▸ PROBLEM DESCRIPTION
Without carrying over a single picture, write out the records below exactly.

▸ RECORDS PROVIDED
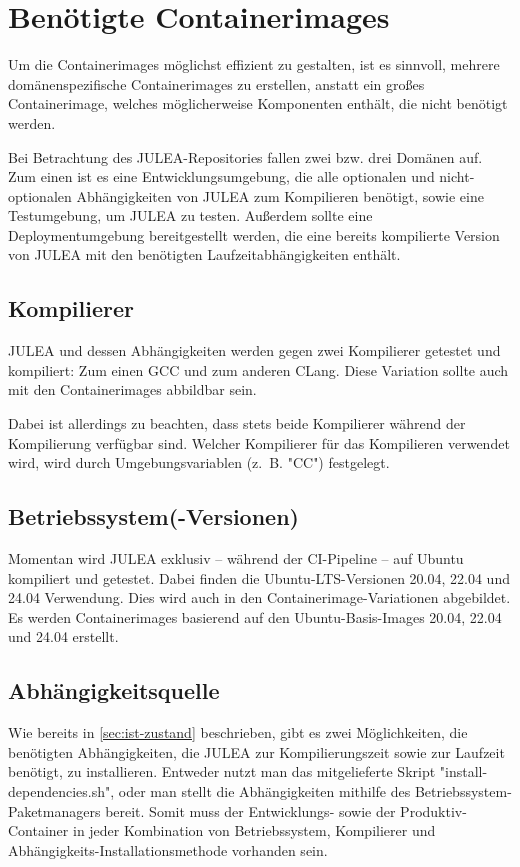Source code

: \section{Benötigte Containerimages}

Um die Containerimages möglichst effizient zu gestalten, ist es sinnvoll, mehrere domänenspezifische Containerimages zu erstellen, anstatt ein großes Containerimage, welches möglicherweise Komponenten enthält, die nicht benötigt werden.

Bei Betrachtung des JULEA-Repositories fallen zwei bzw. drei Domänen auf. Zum einen ist es eine Entwicklungsumgebung, die alle optionalen und nicht-optionalen Abhängigkeiten von JULEA zum Kompilieren benötigt, sowie eine Testumgebung, um JULEA zu testen. Außerdem sollte eine Deploymentumgebung bereitgestellt werden, die eine bereits kompilierte Version von JULEA mit den benötigten Laufzeitabhängigkeiten enthält.

\subsection{Kompilierer}

JULEA und dessen Abhängigkeiten werden gegen zwei Kompilierer getestet und kompiliert: Zum einen GCC und zum anderen CLang.
Diese Variation sollte auch mit den Containerimages abbildbar sein. 

Dabei ist allerdings zu beachten, dass stets beide Kompilierer während der Kompilierung verfügbar sind. Welcher Kompilierer für das Kompilieren verwendet wird, wird durch Umgebungsvariablen (z. B. "CC") festgelegt.  

\subsection{Betriebssystem(-Versionen)}

Momentan wird JULEA exklusiv – während der CI-Pipeline – auf Ubuntu kompiliert und getestet. Dabei finden die Ubuntu-LTS-Versionen 20.04, 22.04 und 24.04 Verwendung. Dies wird auch in den Containerimage-Variationen abgebildet. Es werden Containerimages basierend auf den Ubuntu-Basis-Images 20.04, 22.04 und 24.04 erstellt.

\subsection{Abhängigkeitsquelle}

Wie bereits in \cref{sec:ist-zustand} beschrieben, gibt es zwei Möglichkeiten, die benötigten Abhängigkeiten, die JULEA zur Kompilierungszeit sowie zur Laufzeit benötigt, zu installieren. Entweder nutzt man das mitgelieferte Skript "install-dependencies.sh", oder man stellt die Abhängigkeiten mithilfe des Betriebssystem-Paketmanagers bereit. Somit muss der Entwicklungs- sowie der Produktiv-Container in jeder Kombination von Betriebssystem, Kompilierer und Abhängigkeits-Installationsmethode vorhanden sein.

▸ RESPONSE AREA
Source code

: \section{Benötigte Containerimages}

Um die Containerimages möglichst effizient zu gestalten, ist es sinnvoll, mehrere domänenspezifische Containerimages zu erstellen, anstatt ein großes Containerimage, welches möglicherweise Komponenten enthält, die nicht benötigt werden.

Bei Betrachtung des JULEA-Repositories fallen zwei bzw. drei Domänen auf. Zum einen ist es eine Entwicklungsumgebung, die alle optionalen und nicht-optionalen Abhängigkeiten von JULEA zum Kompilieren benötigt, sowie eine Testumgebung, um JULEA zu testen. Außerdem sollte eine Deploymentumgebung bereitgestellt werden, die eine bereits kompilierte Version von JULEA mit den benötigten Laufzeitabhängigkeiten enthält.

\subsection{Kompilierer}

JULEA und dessen Abhängigkeiten werden gegen zwei Kompilierer getestet und kompiliert: Zum einen GCC und zum anderen CLang.
Diese Variation sollte auch mit den Containerimages abbildbar sein. 

Dabei ist allerdings zu beachten, dass stets beide Kompilierer während der Kompilierung verfügbar sind. Welcher Kompilierer für das Kompilieren verwendet wird, wird durch Umgebungsvariablen (z. B. "CC") festgelegt.  

\subsection{Betriebssystem(-Versionen)}

Momentan wird JULEA exklusiv – während der CI-Pipeline – auf Ubuntu kompiliert und getestet. Dabei finden die Ubuntu-LTS-Versionen 20.04, 22.04 und 24.04 Verwendung. Dies wird auch in den Containerimage-Variationen abgebildet. Es werden Containerimages basierend auf den Ubuntu-Basis-Images 20.04, 22.04 und 24.04 erstellt.

\subsection{Abhängigkeitsquelle}

Wie bereits in \cref{sec:ist-zustand} beschrieben, gibt es zwei Möglichkeiten, die benötigten Abhängigkeiten, die JULEA zur Kompilierungszeit sowie zur Laufzeit benötigt, zu installieren. Entweder nutzt man das mitgelieferte Skript "install-dependencies.sh", oder man stellt die Abhängigkeiten mithilfe des Betriebssystem-Paketmanagers bereit. Somit muss der Entwicklungs- sowie der Produktiv-Container in jeder Kombination von Betriebssystem, Kompilierer und Abhängigkeits-Installationsmethode vorhanden sein.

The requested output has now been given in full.